Bug 57494

Summary: Discrepancy between using XSSFWorkbook.getSheetAt(0).getRowIterator() and XSSFWorkbook.getSheetAt(0).getRow(#)
Product: POI Reporter: Hugo Tagle <hugo.tagle>
Component: POI OverallAssignee: POI Developers List <dev>
Status: RESOLVED INVALID    
Severity: normal    
Priority: P2    
Version: 3.8-FINAL   
Target Milestone: ---   
Hardware: PC   
OS: All   
Attachments: 10 row spreadsheet. Second row missing data
Four top rows contain data. 158 empty ones at the bottom

Description Hugo Tagle 2015-01-26 01:50:45 UTC
Created attachment 32396 [details]
10 row spreadsheet. Second row missing data

The spreadsheet attached is missing the first row of data after the header row. Creating a XSSFWorkbook(FileInputStream fis) object eliminates the empty row. The sheet rowsIterator contains only the header and the rest of valid rows in the spreadsheet.
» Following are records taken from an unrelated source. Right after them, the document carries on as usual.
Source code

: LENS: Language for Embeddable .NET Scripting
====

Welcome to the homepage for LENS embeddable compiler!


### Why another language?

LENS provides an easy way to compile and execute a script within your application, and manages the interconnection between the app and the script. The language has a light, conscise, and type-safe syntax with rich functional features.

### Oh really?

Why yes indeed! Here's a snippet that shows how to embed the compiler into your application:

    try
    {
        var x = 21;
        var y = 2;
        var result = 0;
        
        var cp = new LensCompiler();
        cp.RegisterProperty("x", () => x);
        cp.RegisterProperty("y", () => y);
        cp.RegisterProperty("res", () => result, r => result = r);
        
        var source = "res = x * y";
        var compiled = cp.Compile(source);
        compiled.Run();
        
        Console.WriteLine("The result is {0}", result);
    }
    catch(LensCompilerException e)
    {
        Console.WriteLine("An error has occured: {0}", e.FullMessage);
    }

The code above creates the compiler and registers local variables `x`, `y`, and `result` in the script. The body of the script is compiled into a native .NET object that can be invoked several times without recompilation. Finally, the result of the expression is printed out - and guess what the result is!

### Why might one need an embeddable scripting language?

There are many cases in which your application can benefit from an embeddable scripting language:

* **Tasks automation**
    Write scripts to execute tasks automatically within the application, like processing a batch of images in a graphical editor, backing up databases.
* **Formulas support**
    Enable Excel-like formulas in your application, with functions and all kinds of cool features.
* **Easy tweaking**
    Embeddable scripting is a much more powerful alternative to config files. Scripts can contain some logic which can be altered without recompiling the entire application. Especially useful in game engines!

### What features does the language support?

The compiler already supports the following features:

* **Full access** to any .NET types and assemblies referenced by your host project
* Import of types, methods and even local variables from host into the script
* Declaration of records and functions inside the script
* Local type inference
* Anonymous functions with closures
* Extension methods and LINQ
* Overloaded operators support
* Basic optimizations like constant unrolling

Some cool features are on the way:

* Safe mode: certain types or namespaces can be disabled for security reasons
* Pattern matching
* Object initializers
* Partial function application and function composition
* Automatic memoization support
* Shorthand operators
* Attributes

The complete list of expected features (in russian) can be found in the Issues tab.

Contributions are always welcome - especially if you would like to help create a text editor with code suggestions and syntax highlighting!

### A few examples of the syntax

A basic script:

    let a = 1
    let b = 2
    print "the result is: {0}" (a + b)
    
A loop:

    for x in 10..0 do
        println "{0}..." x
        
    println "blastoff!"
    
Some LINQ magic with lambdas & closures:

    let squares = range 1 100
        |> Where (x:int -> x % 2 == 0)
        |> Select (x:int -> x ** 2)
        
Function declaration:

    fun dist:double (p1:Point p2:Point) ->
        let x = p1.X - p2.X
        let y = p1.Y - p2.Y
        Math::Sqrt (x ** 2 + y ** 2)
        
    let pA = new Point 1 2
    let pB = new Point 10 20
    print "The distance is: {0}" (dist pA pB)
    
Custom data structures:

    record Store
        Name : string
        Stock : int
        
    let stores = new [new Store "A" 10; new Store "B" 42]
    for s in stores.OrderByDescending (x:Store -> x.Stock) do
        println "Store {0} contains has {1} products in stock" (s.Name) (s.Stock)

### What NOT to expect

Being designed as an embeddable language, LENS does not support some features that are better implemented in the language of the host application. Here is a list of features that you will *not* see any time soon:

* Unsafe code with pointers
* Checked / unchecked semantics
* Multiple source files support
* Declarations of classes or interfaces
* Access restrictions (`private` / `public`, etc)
However, trying to access the rows using the sheet getRow(#) method throws a NullPointerException when trying getSheetAt(0).getRow(1).

Used a testcase to quickly show the issue:

        FileInputStream fis = new FileInputStream(new File("2nd_Row_Missing.xlsx"));
        
        Workbook wb = new XSSFWorkbook(fis);                

        logger.debug("rowIterator()");

        Iterator x = wb.getSheetAt(0).rowIterator();
        int i = -1;
        while (x.hasNext()) {
            i++;
            Row row = (Row) x.next();

            Iterator y = row.cellIterator();
            
            y.next(); // don't care for first numeric cell
            Cell cell = (Cell) y.next(); // I want the second one (string)
            
            logger.debug("row = " + i + ", cell = 1, value =  " + cell.getStringCellValue());
        }

        logger.debug("getRow()");
        logger.debug("row = 0, cell = 1, value = " + wb.getSheetAt(0).getRow(0).getCell(1).toString());
        logger.debug("row = 1, cell = 1, value = null; throws NullPointerException");
        logger.debug("row = 2, cell = 1, value = " + wb.getSheetAt(0).getRow(2).getCell(1).toString());
        logger.debug("row = 3, cell = 1, value = " + wb.getSheetAt(0).getRow(3).getCell(1).toString());
        logger.debug("row = 4, cell = 1, value = " + wb.getSheetAt(0).getRow(4).getCell(1).toString());
        logger.debug("row = 5, cell = 1, value = " + wb.getSheetAt(0).getRow(5).getCell(1).toString());
        logger.debug("row = 6, cell = 1, value = " + wb.getSheetAt(0).getRow(6).getCell(1).toString());
        logger.debug("row = 7, cell = 1, value = " + wb.getSheetAt(0).getRow(7).getCell(1).toString());
        logger.debug("row = 8, cell = 1, value = " + wb.getSheetAt(0).getRow(8).getCell(1).toString());
        logger.debug("row = 9, cell = 1, value = " + wb.getSheetAt(0).getRow(9).getCell(1).toString());


==Standard Output==
rowIterator()
row = 0, cell = 1, value =  ADDR
row = 1, cell = 1, value =  1220 STATE CAPITOL
row = 2, cell = 1, value =  121 S 3RD ST
row = 3, cell = 1, value =  1419 ADAMS BLVD
row = 4, cell = 1, value =  408 NORFOLK AVE
row = 5, cell = 1, value =  704 PROSPECT AVE
row = 6, cell = 1, value =  U S HWY 30 WEST
row = 7, cell = 1, value =  1600 GREAT PLAINS CENTRE
row = 8, cell = 1, value =  1623 HARNEY ST
getRow()
row = 0, cell = 1, value = ADDR
row = 1, cell = 1, value = null; throws NullPointerException
row = 2, cell = 1, value = 1220 STATE CAPITOL
row = 3, cell = 1, value = 121 S 3RD ST
row = 4, cell = 1, value = 1419 ADAMS BLVD
row = 5, cell = 1, value = 408 NORFOLK AVE
row = 6, cell = 1, value = 704 PROSPECT AVE
row = 7, cell = 1, value = U S HWY 30 WEST
row = 8, cell = 1, value = 1600 GREAT PLAINS CENTRE
row = 9, cell = 1, value = 1623 HARNEY ST
Comment 1 Andreas Beeker 2015-01-26 08:33:16 UTC
This is by design ... please have a look at the API:
http://poi.apache.org/apidocs/org/apache/poi/xssf/usermodel/XSSFSheet.html#rowIterator()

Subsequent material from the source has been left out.